Die Europäische Kommission möchte das Freihandelsabkommen mit den Mercosur-Staaten am Samstag in Paraguay unterzeichnen. Gleichzeitig wächst im Europäischen Parlament der Widerstand gegen die Art und Weise, wie das Abkommen laut einigen EU-Politikern durchgedrückt wird.
Andere sagen, dass es nach 25 Jahren Verhandlungen höchste Zeit ist, dass die EU eine größere wirtschaftliche Macht wird und nicht zu sehr von der unberechenbaren Handelspolitik der Vereinigten Staaten abhängig sein sollte.
Die EU-Länder haben das Abkommen kürzlich mit qualifizierter Mehrheit angenommen. Dabei gab es Widerstand von fünf Ländern, darunter die Agrargroßmächte Frankreich und Polen, doch dies reichte nicht aus, um die Zustimmung zu blockieren. Damit ist eine nächste Phase im Entscheidungsprozess eingeleitet.

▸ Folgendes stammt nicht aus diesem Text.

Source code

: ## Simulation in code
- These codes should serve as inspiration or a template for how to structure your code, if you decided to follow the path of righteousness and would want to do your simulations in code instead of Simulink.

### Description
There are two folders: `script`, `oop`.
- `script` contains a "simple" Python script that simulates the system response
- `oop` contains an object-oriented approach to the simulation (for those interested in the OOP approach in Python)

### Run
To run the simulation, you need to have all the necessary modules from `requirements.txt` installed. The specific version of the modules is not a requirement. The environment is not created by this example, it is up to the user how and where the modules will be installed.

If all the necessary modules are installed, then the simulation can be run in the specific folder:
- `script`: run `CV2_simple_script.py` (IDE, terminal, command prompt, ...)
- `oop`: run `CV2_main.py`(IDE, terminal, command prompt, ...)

Obwohl die Regierungen ihre Unterstützung bekundet haben, ist das Abkommen noch nicht endgültig. Das Europäische Parlament muss sich noch zur endgültigen Fassung äußern. Ohne Zustimmung des Parlaments kann das Abkommen nicht vollständig in Kraft treten.

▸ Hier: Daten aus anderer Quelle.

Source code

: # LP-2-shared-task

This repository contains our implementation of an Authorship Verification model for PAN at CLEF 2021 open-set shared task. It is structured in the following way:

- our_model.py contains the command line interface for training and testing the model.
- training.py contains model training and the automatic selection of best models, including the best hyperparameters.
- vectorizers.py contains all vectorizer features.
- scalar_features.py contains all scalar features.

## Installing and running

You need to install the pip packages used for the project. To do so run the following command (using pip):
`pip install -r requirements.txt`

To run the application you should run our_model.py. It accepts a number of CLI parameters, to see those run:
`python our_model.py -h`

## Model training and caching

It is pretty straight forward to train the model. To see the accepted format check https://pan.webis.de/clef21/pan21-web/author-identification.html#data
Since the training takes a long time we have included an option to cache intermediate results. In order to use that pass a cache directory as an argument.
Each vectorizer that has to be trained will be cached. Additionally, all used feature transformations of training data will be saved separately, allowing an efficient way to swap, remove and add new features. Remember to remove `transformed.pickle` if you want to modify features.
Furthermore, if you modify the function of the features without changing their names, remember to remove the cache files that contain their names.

Gleichzeitig besteht die Möglichkeit, dass Teile des Abkommens bereits vorläufig angewandt werden können. Nach den geltenden Verträgen kann dies geschehen, bevor das Parlament abgestimmt hat. Diese Möglichkeit sorgt bei den Abgeordneten für Unruhe.

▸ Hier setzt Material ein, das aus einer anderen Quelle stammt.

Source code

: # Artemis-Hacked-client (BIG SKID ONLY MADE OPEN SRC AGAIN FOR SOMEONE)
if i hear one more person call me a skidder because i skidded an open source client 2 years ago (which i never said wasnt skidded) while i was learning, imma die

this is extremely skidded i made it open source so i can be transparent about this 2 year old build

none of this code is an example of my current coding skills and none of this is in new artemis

Versuche, Garantien zu verankern, dass damit gewartet wird, wurden später von Brüssel wieder zurückgezogen. Dieser Schritt hat scharfe Kritik ausgelöst. Gegner nennen das Zurückziehen solcher Zusagen schädlich für das Vertrauen in europäische Entscheidungsprozesse und parlamentarische Kontrolle. Andere Beteiligte weisen darauf hin, dass das Warten auf eine Parlamentsabstimmung keine feste Verfahrensweise ist.
Im Europäischen Parlament bereiten sowohl extrem linke als auch extrem rechte Fraktionen Aktionen vor, um die Ratifizierung zu stoppen. Zudem wurde angekündigt, einen Misstrauensantrag gegen die Europäische Kommission einzureichen.
Die Präsidentin der Europäischen Kommission, Ursula von der Leyen, hat ihre Europäische Volkspartei (EVP) aufgefordert, das Handelsabkommen weiterhin zu unterstützen. Dieser Aufruf erfolgt angesichts des Widerstands europäischer Bauern, die am Dienstag in Straßburg erneut gegen die Liberalisierung der Einfuhr von Landwirtschaftsprodukten protestieren.
Befürworter des Abkommens betonen gerade die wirtschaftliche und strategische Bedeutung. Sie stellen fest, dass die Europäische Union ihre Stellung im Welthandel stärken muss, gerade jetzt, wo die internationalen Handelsbeziehungen unter Druck stehen.